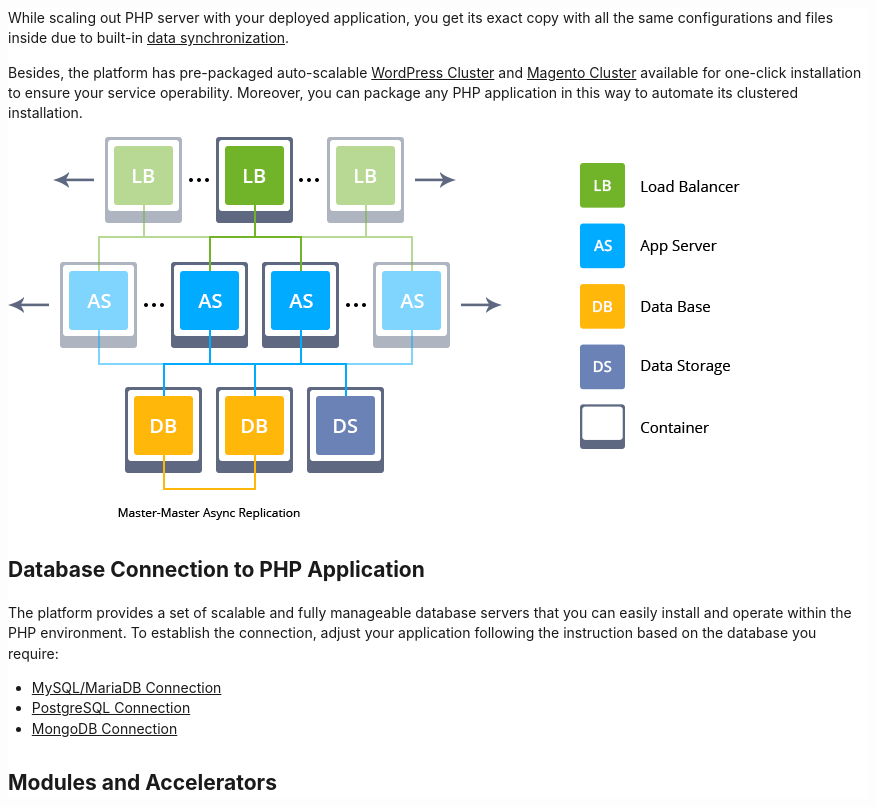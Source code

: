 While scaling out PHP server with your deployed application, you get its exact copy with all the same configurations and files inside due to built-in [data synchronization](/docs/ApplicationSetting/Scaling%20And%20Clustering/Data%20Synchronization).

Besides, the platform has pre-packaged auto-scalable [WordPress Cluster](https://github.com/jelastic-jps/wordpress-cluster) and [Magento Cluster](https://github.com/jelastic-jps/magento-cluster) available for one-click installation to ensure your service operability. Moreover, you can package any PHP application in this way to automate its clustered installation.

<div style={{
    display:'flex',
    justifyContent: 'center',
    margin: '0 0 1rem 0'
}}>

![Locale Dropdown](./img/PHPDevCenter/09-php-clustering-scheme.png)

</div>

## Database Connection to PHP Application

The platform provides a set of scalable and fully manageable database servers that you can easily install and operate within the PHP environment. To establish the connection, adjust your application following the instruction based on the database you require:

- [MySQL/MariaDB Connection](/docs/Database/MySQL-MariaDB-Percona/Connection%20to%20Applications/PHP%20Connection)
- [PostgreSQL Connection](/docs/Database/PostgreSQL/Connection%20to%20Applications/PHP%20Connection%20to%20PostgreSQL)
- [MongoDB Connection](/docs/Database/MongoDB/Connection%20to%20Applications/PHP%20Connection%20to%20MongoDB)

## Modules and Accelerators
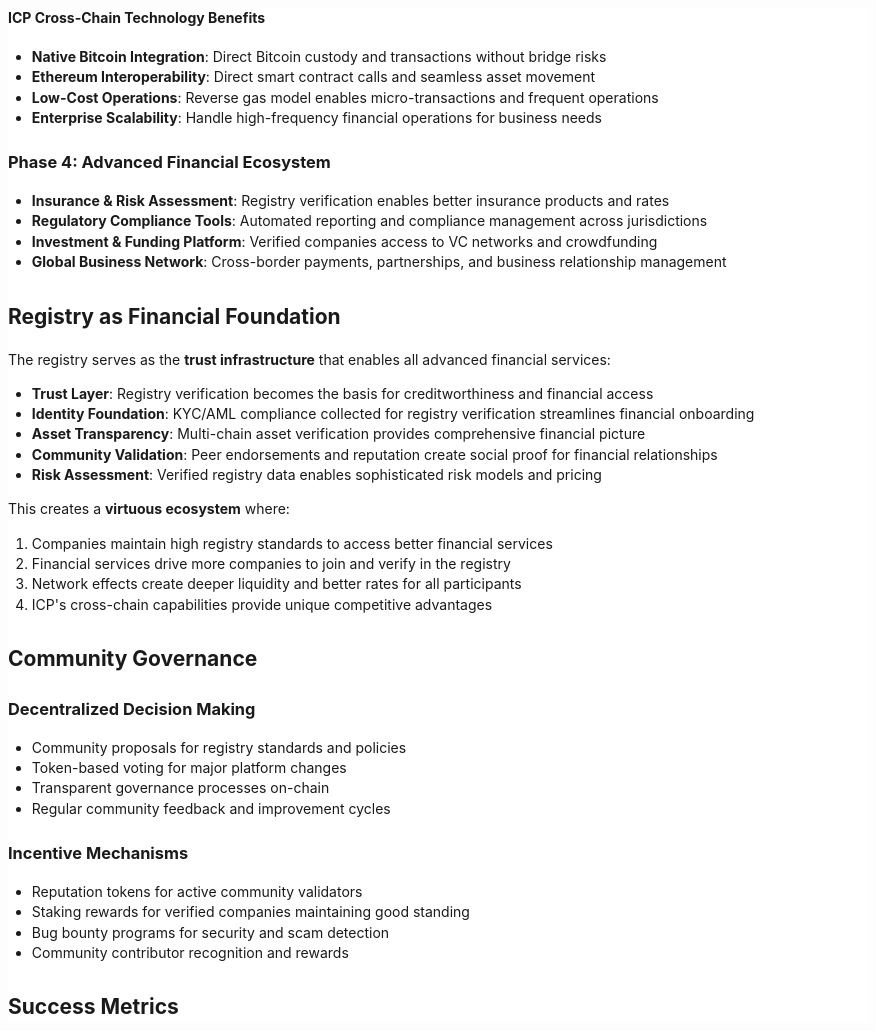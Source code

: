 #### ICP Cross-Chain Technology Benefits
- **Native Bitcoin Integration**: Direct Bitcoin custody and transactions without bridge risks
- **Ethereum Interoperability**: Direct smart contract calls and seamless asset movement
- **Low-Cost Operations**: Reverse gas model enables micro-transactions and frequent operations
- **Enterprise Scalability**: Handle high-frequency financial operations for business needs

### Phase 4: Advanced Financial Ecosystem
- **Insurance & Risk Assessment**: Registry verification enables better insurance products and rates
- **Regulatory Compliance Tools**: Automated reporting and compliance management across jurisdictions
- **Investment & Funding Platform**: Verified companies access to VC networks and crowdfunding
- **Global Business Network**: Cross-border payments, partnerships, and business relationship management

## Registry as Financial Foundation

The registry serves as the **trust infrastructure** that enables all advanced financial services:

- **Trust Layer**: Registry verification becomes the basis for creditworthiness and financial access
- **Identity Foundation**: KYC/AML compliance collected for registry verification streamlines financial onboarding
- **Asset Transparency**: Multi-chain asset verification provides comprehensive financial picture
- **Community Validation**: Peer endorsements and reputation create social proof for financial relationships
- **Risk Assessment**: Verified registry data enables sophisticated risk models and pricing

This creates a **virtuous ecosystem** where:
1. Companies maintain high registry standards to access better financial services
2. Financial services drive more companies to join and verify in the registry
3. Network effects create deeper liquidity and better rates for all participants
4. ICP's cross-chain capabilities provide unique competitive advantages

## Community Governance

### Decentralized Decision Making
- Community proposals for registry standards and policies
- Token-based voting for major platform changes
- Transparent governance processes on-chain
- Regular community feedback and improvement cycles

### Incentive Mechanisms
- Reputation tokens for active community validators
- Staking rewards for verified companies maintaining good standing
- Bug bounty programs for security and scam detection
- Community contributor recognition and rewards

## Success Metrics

▬▬▬▬▬▬

Problem requirements | Only the lines that lie between the start of the listing and the line containing "## Database Connection to PHP Application", both included, belong in the answer; write them out exactly and omit pictures.

Completed task |
Source code

: While scaling out PHP server with your deployed application, you get its exact copy with all the same configurations and files inside due to built-in [data synchronization](/docs/ApplicationSetting/Scaling%20And%20Clustering/Data%20Synchronization).

Besides, the platform has pre-packaged auto-scalable [WordPress Cluster](https://github.com/jelastic-jps/wordpress-cluster) and [Magento Cluster](https://github.com/jelastic-jps/magento-cluster) available for one-click installation to ensure your service operability. Moreover, you can package any PHP application in this way to automate its clustered installation.

<div style={{
    display:'flex',
    justifyContent: 'center',
    margin: '0 0 1rem 0'
}}>

![Locale Dropdown](./img/PHPDevCenter/09-php-clustering-scheme.png)

</div>

## Database Connection to PHP Application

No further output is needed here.